ИССЛЕДОВАНИЕ КАВИТАЦИОННОГО ПРОЦЕССА В УЛЬТРАЗВУКОВОМ СМЕСИТЕЛЕ

Abstract

An innovative way to solve pressing problems of energy saving and reducing environmental pollution during the operation of automotive equipment can be the use of a specially designed ultrasonic motor fuel mixer. The creation of cavitation areas in an ultrasonic mixer promotes the fragmentation of long hydrocarbon chains and thereby improves the quality of fuel (diesel and mixed diesel fuel), reduces fuel consumption, and prolongs the operation of the diesel engine fuel system. Possible modes of ultrasonic treatment were investigated in order to create an optimal cavitation region in the mixer. The establishment of treatment modes was carried out by changing the pressure-flow relationship in a laboratory installation, and the determination of cavitation areas based on the technique of numerical modeling of fuel flows in the structure under study.
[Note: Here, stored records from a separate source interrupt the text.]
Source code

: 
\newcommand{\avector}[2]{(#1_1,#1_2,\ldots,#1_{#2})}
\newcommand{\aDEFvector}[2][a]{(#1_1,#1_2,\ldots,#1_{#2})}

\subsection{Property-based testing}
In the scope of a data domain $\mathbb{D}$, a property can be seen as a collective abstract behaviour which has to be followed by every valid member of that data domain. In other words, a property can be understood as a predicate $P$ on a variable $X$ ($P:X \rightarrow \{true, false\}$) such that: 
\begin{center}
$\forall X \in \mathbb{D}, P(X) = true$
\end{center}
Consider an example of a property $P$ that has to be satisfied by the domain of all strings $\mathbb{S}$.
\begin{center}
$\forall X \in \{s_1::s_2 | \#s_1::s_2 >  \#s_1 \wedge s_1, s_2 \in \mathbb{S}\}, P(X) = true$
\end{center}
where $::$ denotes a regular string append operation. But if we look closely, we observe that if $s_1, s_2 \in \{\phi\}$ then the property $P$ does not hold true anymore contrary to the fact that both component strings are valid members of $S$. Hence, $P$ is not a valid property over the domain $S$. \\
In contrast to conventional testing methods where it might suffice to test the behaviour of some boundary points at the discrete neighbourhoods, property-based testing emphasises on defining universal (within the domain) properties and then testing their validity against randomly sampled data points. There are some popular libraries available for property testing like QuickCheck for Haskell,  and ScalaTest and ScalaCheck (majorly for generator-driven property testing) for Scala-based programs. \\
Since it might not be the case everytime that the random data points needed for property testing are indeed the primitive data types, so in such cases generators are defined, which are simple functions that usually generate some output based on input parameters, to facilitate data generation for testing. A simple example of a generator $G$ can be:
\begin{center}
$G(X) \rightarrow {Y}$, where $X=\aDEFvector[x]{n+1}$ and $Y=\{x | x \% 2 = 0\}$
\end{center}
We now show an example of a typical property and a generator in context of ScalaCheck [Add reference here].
Numerical modeling made it possible to establish cavitation regions with different acoustic powers. The experimental studies of the hydrodynamic parameters of a real mixer indicate the adequacy of the developed model. 8 modes of ultrasonic exposure are defined depending on the pressure drop; they, in turn, are divided into pre-cavitation and cavitation. The operating pressure range was from 0 to 4 atm with a difference of 0.5 atm for each mode. The maximum reduction in kinematic viscosity (on average 23%) for all types of fuel is observed when the pressure drop reaches 2.5 atm. A further change in the cavitation regime towards an increase in the pressure drop does not lead to a significant change in the kinematic viscosity of motor fuels (about 2%).